-- Task material --
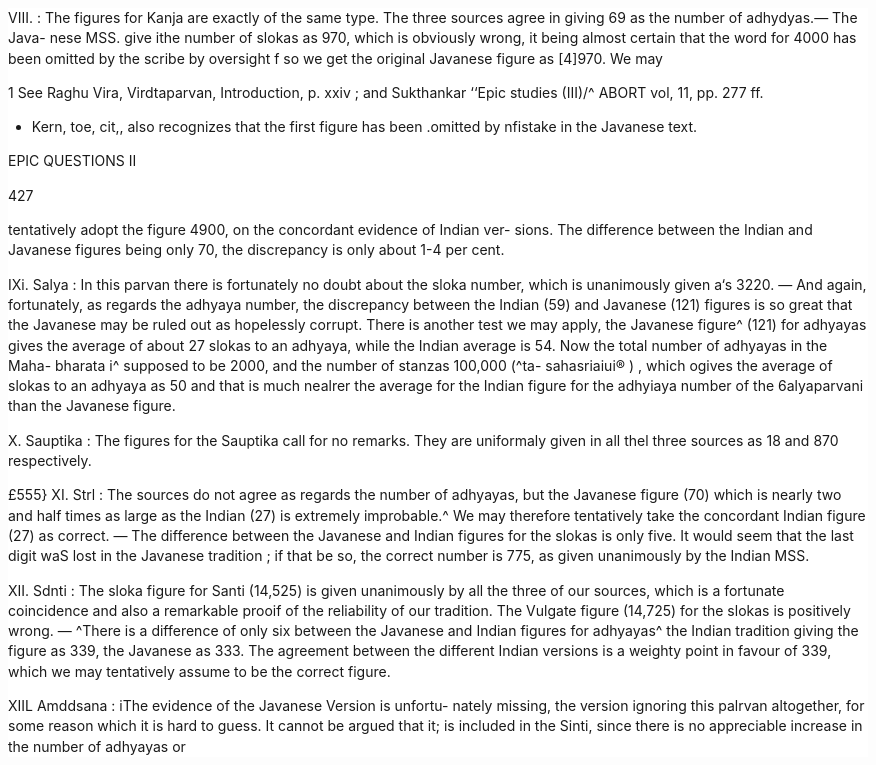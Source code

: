 VIII. : The figures for Kanja are exactly of the same type. 
The three sources agree in giving 69 as the number of adhydyas.— The Java- 
nese MSS. give ithe number of slokas as 970, which is obviously wrong, it 
being almost certain that the word for 4000 has been omitted by the scribe 
by oversight f so we get the original Javanese figure as [4]970. We may 


1 See Raghu Vira, Virdtaparvan, Introduction, p. xxiv ; and Sukthankar 
‘‘Epic studies (III)/^ ABORT vol, 11, pp. 277 ff. 

* Kern, toe, cit,, also recognizes that the first figure has been .omitted by 
nfistake in the Javanese text. 



EPIC QUESTIONS II 


427 


tentatively adopt the figure 4900, on the concordant evidence of Indian ver- 
sions. The difference between the Indian and Javanese figures being only 
70, the discrepancy is only about 1-4 per cent. 

IXi. Salya : In this parvan there is fortunately no doubt about the 
sloka number, which is unanimously given a‘s 3220. — And again, fortunately, 
as regards the adhyaya number, the discrepancy between the Indian (59) and 
Javanese (121) figures is so great that the Javanese may be ruled out as 
hopelessly corrupt. There is another test we may apply, the Javanese figure^ 
(121) for adhyayas gives the average of about 27 slokas to an adhyaya, while 
the Indian average is 54. Now the total number of adhyayas in the Maha- 
bharata i^ supposed to be 2000, and the number of stanzas 100,000 (^ta- 
sahasriaiui® ) , which ogives the average of slokas to an adhyaya as 50 and that 
is much nealrer the average for the Indian figure for the adhyiaya number of 
the 6alyaparvani than the Javanese figure. 

X. Sauptika : The figures for the Sauptika call for no remarks. They 
are uniformaly given in all thel three sources as 18 and 870 respectively. 

£555} XI. Strl : The sources do not agree as regards the number 
of adhyayas, but the Javanese figure (70) which is nearly two and half times 
as large as the Indian (27) is extremely improbable.^ We may therefore 
tentatively take the concordant Indian figure (27) as correct. — The difference 
between the Javanese and Indian figures for the slokas is only five. It would 
seem that the last digit waS lost in the Javanese tradition ; if that be so, the 
correct number is 775, as given unanimously by the Indian MSS. 

XII. Sdnti : The sloka figure for Santi (14,525) is given unanimously 
by all the three of our sources, which is a fortunate coincidence and also a 
remarkable prooif of the reliability of our tradition. The Vulgate figure 
(14,725) for the slokas is positively wrong. — ^There is a difference of only six 
between the Javanese and Indian figures for adhyayas^ the Indian tradition 
giving the figure as 339, the Javanese as 333. The agreement between the 
different Indian versions is a weighty point in favour of 339, which we may 
tentatively assume to be the correct figure. 

XIIL Amddsana : iThe evidence of the Javanese Version is unfortu- 
nately missing, the version ignoring this palrvan altogether, for some reason 
which it is hard to guess. It cannot be argued that it; is included in the 
Sinti, since there is no appreciable increase in the number of adhyayas or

-- What is expected --
Retype the lines from the one containing "as large as" through the last line of the records. Leave out everything else.

-- Solution for this task --
as large as the Indian (27) is extremely improbable.^ We may therefore 
tentatively take the concordant Indian figure (27) as correct. — The difference 
between the Javanese and Indian figures for the slokas is only five. It would 
seem that the last digit waS lost in the Javanese tradition ; if that be so, the 
correct number is 775, as given unanimously by the Indian MSS. 

XII. Sdnti : The sloka figure for Santi (14,525) is given unanimously 
by all the three of our sources, which is a fortunate coincidence and also a 
remarkable prooif of the reliability of our tradition. The Vulgate figure 
(14,725) for the slokas is positively wrong. — ^There is a difference of only six 
between the Javanese and Indian figures for adhyayas^ the Indian tradition 
giving the figure as 339, the Javanese as 333. The agreement between the 
different Indian versions is a weighty point in favour of 339, which we may 
tentatively assume to be the correct figure. 

XIIL Amddsana : iThe evidence of the Javanese Version is unfortu- 
nately missing, the version ignoring this palrvan altogether, for some reason 
which it is hard to guess. It cannot be argued that it; is included in the 
Sinti, since there is no appreciable increase in the number of adhyayas or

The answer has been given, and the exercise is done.